В квартире госпожи Энгельгардовой горничная очень деревенского вида провела его в гостиную направо от темной передней и просила подождать.

Ждал. Скучал и томился. Рассматривал вещи. Было нагорожено много мебели, — кресла, столы, стулья, ширмы, экраны, этажерки, столбики, на них бюсты, лампы, безделушки, на стенах зеркала, картины, литографии, часы, на окнах занавески, цветы. От всего этого было тесно, душно, темно. Мошкин шагал в тесноте по коврам. Со злобой смотрел на картины, на статуи.

«Тарарахнуть бы все это к черту! Ко всем чертям!» — думал Мошкин.

Но, когда хозяйка вдруг вошла, он спрятал свой голодный блеск, опустил глаза.

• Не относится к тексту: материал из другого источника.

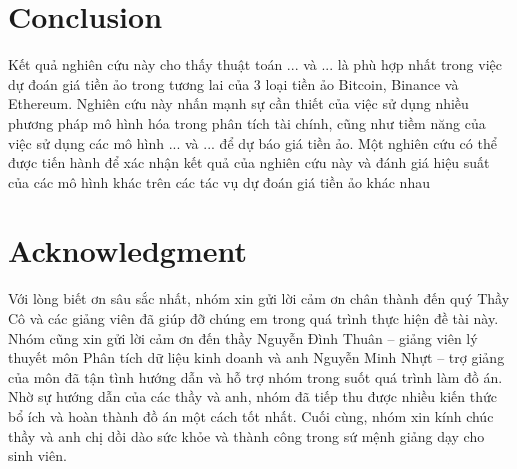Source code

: \documentclass[conference]{IEEEtran}
\begin{document}
\section{Conclusion}
Kết quả nghiên cứu này cho thấy thuật toán ... và ... là phù hợp nhất trong việc dự đoán giá tiền ảo trong tương lai của 3 loại tiền ảo Bitcoin, Binance và Ethereum. Nghiên cứu này nhấn mạnh sự cần thiết của việc sử dụng nhiều phương pháp mô hình hóa trong phân tích tài chính, cũng như tiềm năng của việc sử dụng các mô hình ... và ... để dự báo giá tiền ảo. Một nghiên cứu có thể được tiến hành để xác nhận kết quả của nghiên cứu này và đánh giá hiệu suất của các mô hình khác trên các tác vụ dự đoán giá tiền ảo khác nhau
\section*{Acknowledgment}
Với lòng biết ơn sâu sắc nhất, nhóm xin gửi lời cảm ơn chân thành đến quý Thầy Cô và các giảng viên đã giúp đỡ chúng em trong quá trình thực hiện đề tài này. Nhóm cũng xin gửi lời cảm ơn đến thầy Nguyễn Đình Thuân – giảng viên lý thuyết môn Phân tích dữ liệu kinh doanh và anh Nguyễn Minh Nhựt – trợ giảng của môn đã tận tình hướng dẫn và hỗ trợ nhóm trong suốt quá trình làm đồ án. Nhờ sự hướng dẫn của các thầy và anh, nhóm đã tiếp thu được nhiều kiến thức bổ ích và hoàn thành đồ án một cách tốt nhất. Cuối cùng, nhóm xin kính chúc thầy và anh chị dồi dào sức khỏe và thành công trong sứ mệnh giảng dạy cho sinh viên. 
\end{document}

Она была молодая, румяная, высокая и, кажется, красивая. Шагала быстро и решительно, как хозяйка в деревне, и при этом неловко помахивала сильными, красивыми, белыми, голыми выше локтя, руками.

Подошла. Подала руку, — полувысоко, — хочешь, пожми, хочешь, поцелуй. Поцеловал. Нарочно, — со злости и для штуки. Быстро, громко чмокнул и зубом царапнул, — аж дрогнула. Но ничего не сказала. Пошагала к дивану. Залезла за стол, засела на диван, а ему показала на кресло. Сел. Спросила:

— Это ваше объявление было вчера?

Буркнул:

— Мое.

Подумал и сказал повежливее:

— Мое-с.

И стало досадно. И опять подумал:

«Тарарахнуть бы».

Говорила, — спрашивала, что он может, где он учился, где работал. Так осторожненько подходила, точно боялась раньше времени проговориться и надавать больше.

Оказалось, что хочет издавать журнал. Какой? Еще не решила. Какой-нибудь. Маленький. Ведет переговоры о покупке одного издания. О направлении журнала умолчала.